What to do: Every line below that mentions the word "facing" should be copied out.

● ● ● ● ● ● ●

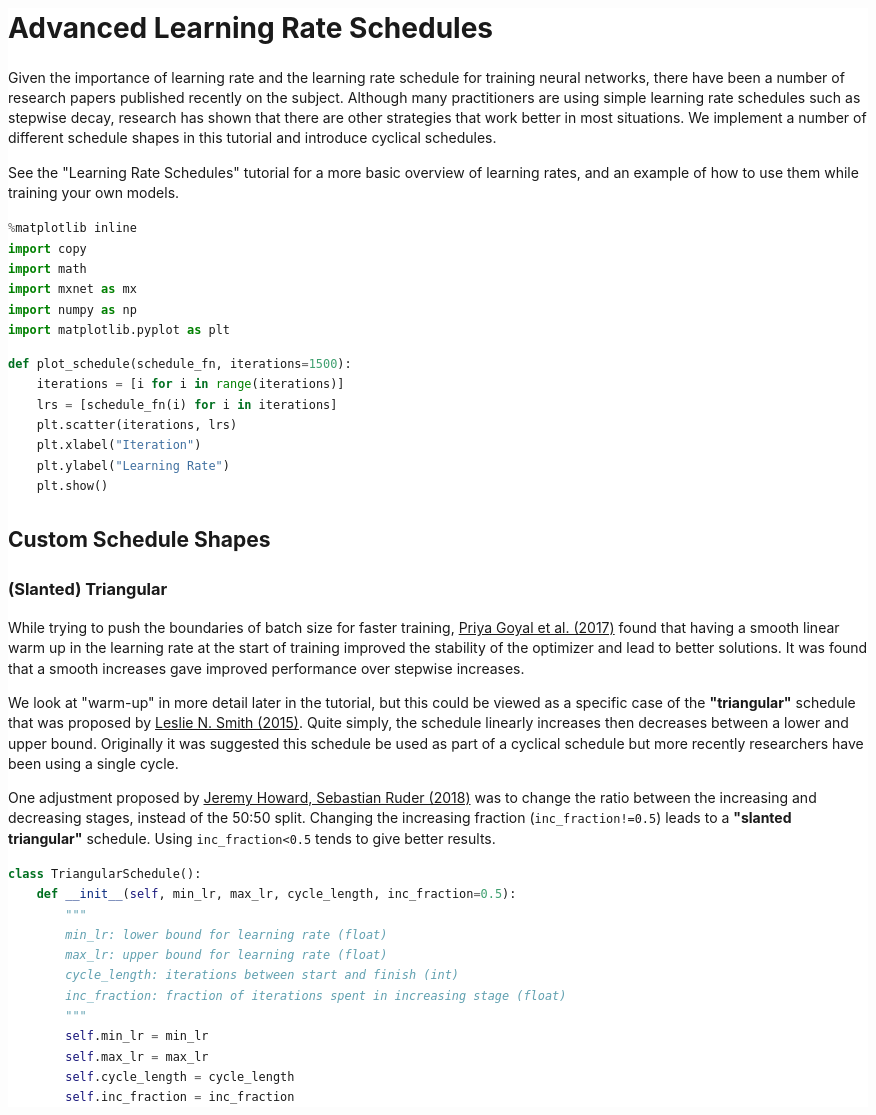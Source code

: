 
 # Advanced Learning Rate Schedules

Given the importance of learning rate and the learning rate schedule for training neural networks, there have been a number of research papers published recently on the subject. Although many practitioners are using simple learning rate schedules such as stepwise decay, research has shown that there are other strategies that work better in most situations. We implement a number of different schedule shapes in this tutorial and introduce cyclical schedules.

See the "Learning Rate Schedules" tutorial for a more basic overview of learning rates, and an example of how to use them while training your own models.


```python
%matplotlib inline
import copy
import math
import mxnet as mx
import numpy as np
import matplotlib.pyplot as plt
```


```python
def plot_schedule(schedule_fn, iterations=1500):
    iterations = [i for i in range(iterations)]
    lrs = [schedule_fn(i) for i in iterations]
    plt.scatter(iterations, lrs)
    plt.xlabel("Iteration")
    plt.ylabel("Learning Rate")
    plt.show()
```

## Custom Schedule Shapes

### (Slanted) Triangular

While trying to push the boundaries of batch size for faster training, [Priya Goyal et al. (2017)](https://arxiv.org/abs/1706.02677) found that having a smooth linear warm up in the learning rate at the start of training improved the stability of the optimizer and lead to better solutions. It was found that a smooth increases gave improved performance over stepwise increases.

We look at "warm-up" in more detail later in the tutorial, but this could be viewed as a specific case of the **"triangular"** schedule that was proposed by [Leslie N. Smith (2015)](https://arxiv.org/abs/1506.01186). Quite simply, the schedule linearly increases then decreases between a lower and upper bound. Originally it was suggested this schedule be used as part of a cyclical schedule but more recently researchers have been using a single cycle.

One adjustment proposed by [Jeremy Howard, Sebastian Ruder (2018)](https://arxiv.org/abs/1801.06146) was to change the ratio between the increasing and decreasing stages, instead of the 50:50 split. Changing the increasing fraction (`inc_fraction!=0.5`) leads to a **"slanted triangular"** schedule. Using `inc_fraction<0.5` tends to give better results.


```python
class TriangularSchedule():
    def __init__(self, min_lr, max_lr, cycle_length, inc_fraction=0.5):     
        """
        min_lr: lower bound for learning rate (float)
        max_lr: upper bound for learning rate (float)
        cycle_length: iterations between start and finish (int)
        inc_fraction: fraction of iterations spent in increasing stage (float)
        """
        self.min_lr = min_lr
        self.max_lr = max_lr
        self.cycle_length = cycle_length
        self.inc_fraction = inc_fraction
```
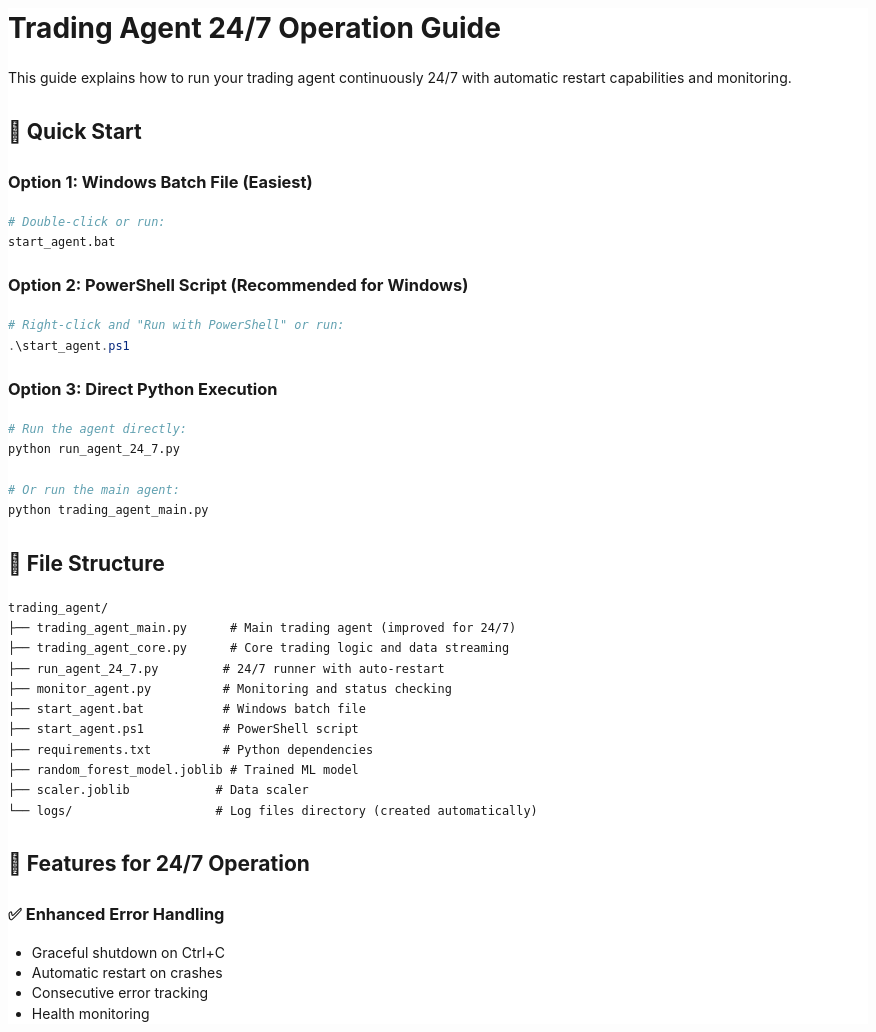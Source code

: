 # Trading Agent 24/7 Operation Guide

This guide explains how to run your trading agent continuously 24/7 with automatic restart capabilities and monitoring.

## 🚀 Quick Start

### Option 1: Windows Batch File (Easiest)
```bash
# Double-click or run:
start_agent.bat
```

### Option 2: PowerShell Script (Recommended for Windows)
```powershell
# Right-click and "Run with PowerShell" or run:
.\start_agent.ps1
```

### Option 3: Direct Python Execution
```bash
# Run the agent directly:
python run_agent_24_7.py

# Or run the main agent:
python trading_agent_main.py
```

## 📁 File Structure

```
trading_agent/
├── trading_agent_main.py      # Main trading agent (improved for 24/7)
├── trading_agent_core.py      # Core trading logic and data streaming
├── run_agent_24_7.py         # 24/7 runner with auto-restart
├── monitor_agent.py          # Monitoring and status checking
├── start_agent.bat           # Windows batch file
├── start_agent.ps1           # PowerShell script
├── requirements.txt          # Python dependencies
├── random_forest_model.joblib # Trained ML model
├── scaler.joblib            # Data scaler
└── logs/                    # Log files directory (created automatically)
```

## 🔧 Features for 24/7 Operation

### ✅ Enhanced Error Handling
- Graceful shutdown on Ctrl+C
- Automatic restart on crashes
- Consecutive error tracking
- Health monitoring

● ● ● ● ● ● ●

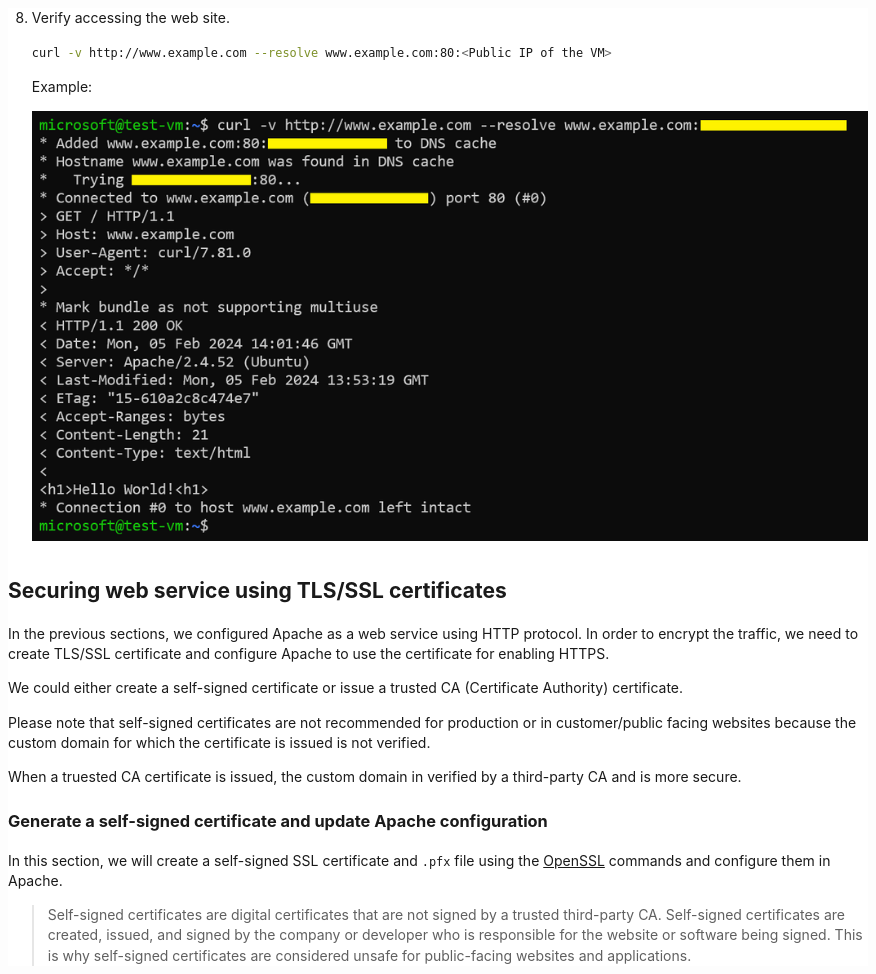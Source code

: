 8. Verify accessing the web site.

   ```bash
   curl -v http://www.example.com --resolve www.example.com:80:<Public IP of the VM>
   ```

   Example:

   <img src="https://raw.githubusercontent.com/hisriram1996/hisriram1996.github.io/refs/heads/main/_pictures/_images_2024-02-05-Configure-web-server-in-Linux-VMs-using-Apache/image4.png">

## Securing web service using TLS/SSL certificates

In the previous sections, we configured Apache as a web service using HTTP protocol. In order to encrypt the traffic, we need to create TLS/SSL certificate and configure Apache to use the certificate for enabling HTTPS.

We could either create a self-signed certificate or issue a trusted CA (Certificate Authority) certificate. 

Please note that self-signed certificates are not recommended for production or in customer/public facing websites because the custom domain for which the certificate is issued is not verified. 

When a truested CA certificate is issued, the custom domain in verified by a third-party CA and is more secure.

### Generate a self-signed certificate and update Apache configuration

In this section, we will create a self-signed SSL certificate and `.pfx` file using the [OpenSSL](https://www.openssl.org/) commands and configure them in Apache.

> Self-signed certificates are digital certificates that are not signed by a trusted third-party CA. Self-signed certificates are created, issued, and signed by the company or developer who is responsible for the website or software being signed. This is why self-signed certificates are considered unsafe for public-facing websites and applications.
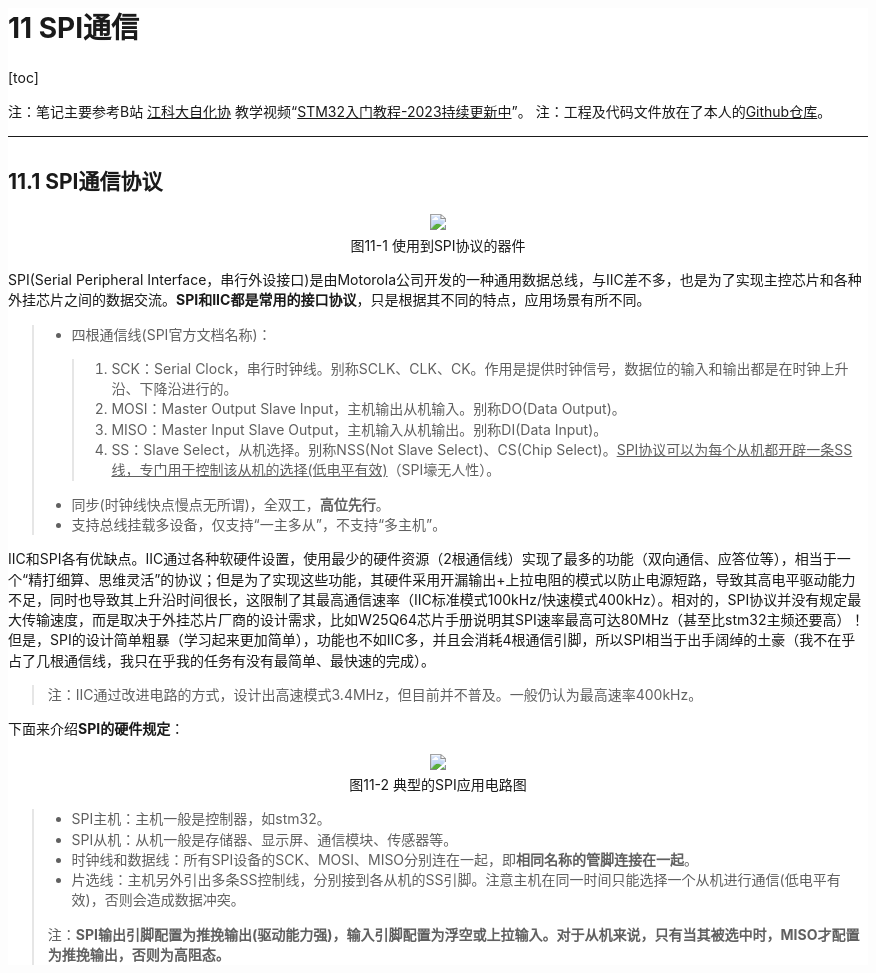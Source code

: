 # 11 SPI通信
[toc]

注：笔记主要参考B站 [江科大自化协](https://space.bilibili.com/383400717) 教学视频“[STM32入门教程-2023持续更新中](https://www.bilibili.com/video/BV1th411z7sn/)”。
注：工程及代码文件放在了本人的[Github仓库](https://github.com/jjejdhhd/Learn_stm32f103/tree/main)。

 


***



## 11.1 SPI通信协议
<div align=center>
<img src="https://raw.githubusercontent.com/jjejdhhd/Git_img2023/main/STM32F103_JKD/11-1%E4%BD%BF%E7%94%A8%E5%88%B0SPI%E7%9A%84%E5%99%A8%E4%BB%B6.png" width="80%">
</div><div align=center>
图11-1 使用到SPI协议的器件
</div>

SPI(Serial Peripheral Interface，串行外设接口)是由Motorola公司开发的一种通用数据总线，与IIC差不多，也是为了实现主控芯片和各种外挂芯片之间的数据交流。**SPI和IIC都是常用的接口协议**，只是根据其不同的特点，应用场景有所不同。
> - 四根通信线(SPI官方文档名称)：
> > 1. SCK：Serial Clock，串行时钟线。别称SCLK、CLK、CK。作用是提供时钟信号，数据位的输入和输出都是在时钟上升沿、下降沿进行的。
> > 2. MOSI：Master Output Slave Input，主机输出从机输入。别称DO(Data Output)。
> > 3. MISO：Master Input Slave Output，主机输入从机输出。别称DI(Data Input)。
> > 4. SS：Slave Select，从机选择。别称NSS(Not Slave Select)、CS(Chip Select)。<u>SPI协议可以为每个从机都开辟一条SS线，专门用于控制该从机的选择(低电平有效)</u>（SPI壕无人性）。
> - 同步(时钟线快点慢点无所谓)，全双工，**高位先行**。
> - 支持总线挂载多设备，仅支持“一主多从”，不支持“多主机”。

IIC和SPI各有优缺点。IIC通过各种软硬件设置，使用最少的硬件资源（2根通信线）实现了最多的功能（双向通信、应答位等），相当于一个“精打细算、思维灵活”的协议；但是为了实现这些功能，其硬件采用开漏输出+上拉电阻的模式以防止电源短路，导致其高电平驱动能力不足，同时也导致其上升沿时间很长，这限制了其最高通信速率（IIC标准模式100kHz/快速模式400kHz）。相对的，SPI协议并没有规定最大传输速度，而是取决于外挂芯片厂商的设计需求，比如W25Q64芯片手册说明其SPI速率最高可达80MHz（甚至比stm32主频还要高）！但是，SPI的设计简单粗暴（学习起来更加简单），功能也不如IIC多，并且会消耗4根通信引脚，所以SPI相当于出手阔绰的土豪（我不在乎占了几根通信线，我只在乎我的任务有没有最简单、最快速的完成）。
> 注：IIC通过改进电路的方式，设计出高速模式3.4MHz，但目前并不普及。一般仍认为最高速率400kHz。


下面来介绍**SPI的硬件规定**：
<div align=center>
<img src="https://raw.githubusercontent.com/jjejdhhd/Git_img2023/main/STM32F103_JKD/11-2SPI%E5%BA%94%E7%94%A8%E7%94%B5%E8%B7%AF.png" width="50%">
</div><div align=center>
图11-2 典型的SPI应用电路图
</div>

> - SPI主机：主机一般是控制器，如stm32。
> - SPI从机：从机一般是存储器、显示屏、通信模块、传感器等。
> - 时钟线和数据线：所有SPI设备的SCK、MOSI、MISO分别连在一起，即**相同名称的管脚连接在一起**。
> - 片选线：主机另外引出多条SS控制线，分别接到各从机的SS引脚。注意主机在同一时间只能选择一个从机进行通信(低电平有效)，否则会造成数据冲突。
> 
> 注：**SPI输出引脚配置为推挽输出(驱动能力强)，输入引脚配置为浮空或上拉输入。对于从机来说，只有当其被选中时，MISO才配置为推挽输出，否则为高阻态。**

● ● ● ● ● ● ●

The completed task:
Please note that self-signed certificates are not recommended for production or in customer/public facing websites because the custom domain for which the certificate is issued is not verified. 
> Self-signed certificates are digital certificates that are not signed by a trusted third-party CA. Self-signed certificates are created, issued, and signed by the company or developer who is responsible for the website or software being signed. This is why self-signed certificates are considered unsafe for public-facing websites and applications.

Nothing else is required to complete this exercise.